**Task to complete**
Line by line, please look for the word "uniqueness" in the following records, then copy each line you find it in.

**Dataset entries**
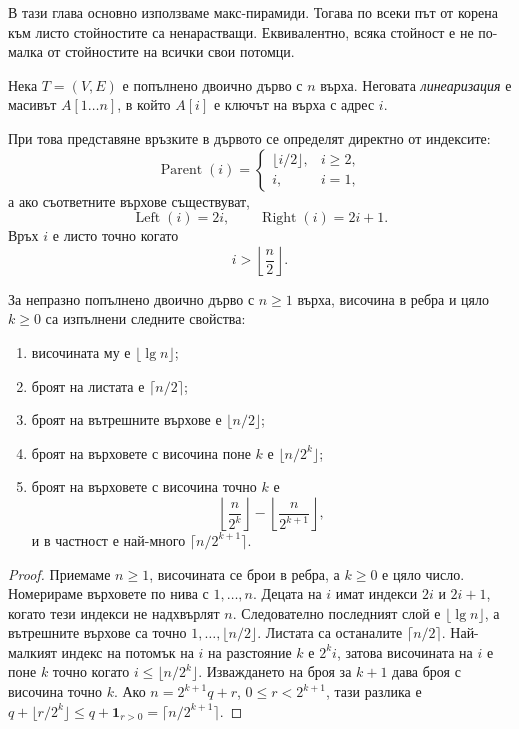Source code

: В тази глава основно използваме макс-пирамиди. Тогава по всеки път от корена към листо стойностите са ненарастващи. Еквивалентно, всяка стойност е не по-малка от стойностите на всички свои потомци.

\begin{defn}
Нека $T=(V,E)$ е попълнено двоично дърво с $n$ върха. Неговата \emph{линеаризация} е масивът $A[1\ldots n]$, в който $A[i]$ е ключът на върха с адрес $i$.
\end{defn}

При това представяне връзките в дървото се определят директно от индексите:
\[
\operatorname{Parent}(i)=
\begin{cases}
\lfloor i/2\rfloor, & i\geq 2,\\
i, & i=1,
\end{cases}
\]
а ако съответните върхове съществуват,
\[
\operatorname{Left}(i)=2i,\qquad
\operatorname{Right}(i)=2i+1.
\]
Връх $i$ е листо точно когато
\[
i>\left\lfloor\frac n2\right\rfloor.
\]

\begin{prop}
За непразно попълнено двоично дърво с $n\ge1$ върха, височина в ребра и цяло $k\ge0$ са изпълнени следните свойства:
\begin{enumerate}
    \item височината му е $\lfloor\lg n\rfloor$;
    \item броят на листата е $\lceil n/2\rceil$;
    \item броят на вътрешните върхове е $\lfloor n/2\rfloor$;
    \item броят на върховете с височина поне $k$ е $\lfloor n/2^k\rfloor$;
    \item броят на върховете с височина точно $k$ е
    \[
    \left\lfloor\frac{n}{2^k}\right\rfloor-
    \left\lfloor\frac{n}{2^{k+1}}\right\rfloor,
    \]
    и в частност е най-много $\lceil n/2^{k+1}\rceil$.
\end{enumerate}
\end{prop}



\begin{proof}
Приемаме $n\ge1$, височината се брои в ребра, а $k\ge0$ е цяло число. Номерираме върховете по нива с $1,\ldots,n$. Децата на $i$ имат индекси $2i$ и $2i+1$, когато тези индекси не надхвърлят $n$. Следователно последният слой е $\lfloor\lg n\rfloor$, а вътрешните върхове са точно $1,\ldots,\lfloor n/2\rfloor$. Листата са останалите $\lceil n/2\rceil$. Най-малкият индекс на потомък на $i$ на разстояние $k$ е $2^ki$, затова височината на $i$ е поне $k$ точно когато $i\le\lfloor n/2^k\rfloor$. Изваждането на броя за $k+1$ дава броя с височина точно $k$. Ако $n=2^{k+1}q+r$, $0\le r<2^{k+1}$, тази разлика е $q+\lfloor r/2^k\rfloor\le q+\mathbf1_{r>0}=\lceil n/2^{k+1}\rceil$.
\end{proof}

--

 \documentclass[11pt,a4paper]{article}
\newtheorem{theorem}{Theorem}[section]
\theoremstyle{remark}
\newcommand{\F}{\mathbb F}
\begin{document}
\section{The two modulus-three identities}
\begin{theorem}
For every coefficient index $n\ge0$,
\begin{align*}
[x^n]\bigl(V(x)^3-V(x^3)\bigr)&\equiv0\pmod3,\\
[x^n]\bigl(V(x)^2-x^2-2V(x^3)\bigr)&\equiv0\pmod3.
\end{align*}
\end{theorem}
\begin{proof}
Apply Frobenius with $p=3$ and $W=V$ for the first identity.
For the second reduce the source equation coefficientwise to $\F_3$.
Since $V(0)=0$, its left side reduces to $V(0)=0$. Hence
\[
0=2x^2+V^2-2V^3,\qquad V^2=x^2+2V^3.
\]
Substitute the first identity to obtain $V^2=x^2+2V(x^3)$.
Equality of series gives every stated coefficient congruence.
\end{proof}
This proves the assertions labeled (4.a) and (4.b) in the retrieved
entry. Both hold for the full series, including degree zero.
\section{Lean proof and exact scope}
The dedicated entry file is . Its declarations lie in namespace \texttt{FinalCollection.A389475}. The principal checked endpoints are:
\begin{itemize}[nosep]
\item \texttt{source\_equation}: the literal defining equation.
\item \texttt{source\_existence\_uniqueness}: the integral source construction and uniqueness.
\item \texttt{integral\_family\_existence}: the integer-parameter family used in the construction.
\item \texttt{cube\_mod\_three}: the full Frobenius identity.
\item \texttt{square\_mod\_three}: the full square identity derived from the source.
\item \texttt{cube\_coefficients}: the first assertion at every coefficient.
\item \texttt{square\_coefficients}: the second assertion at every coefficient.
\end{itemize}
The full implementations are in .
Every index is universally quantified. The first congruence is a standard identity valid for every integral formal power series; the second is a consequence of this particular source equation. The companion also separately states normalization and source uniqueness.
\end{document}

**Solution**
\item \texttt{source\_existence\_uniqueness}: the integral source construction and uniqueness.
Every index is universally quantified. The first congruence is a standard identity valid for every integral formal power series; the second is a consequence of this particular source equation. The companion also separately states normalization and source uniqueness.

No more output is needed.